Scan the records below for the word "right". Copy each line where it appears.

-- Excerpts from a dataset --
____________

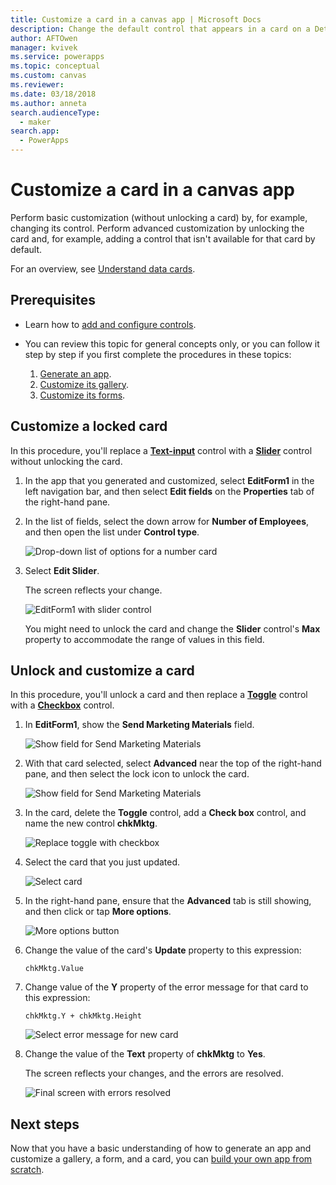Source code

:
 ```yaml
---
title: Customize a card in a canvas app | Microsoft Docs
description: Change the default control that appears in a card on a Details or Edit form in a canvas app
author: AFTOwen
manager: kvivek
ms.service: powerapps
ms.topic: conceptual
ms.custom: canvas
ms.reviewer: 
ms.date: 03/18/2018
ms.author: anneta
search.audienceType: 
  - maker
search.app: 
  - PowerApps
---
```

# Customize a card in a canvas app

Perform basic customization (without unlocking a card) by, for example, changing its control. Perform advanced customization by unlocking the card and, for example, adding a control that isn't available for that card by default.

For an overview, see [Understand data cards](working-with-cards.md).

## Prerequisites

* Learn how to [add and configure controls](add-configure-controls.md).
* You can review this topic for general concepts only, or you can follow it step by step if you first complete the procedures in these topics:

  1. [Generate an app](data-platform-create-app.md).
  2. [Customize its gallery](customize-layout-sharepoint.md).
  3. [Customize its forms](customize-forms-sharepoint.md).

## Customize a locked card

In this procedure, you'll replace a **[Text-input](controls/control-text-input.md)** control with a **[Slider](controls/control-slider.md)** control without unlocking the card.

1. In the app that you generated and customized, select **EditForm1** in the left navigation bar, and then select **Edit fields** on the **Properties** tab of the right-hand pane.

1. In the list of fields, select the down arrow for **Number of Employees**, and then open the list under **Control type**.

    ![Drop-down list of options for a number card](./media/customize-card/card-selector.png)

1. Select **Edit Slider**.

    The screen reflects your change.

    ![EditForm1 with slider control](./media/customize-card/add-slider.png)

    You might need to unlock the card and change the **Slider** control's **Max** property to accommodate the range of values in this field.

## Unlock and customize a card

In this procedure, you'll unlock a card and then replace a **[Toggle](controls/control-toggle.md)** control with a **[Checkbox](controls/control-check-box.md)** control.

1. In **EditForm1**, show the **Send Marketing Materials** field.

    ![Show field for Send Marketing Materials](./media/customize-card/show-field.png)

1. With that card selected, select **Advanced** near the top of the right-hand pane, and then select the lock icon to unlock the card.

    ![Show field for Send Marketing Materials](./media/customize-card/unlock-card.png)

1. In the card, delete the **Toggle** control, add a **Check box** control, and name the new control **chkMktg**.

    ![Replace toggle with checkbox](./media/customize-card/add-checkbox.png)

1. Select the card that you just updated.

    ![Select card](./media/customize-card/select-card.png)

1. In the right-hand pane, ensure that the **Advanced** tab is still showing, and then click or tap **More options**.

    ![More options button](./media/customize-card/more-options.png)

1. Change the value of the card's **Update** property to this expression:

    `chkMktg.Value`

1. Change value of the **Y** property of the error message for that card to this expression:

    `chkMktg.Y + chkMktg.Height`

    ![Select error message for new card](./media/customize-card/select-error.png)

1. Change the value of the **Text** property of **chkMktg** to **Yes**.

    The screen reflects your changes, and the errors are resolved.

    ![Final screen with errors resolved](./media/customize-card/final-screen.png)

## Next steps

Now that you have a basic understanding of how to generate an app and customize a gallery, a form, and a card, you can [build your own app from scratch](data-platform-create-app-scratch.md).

____________

-- THE COMPLETED TASK --
1. In the app that you generated and customized, select **EditForm1** in the left navigation bar, and then select **Edit fields** on the **Properties** tab of the right-hand pane.
1. With that card selected, select **Advanced** near the top of the right-hand pane, and then select the lock icon to unlock the card.
1. In the right-hand pane, ensure that the **Advanced** tab is still showing, and then click or tap **More options**.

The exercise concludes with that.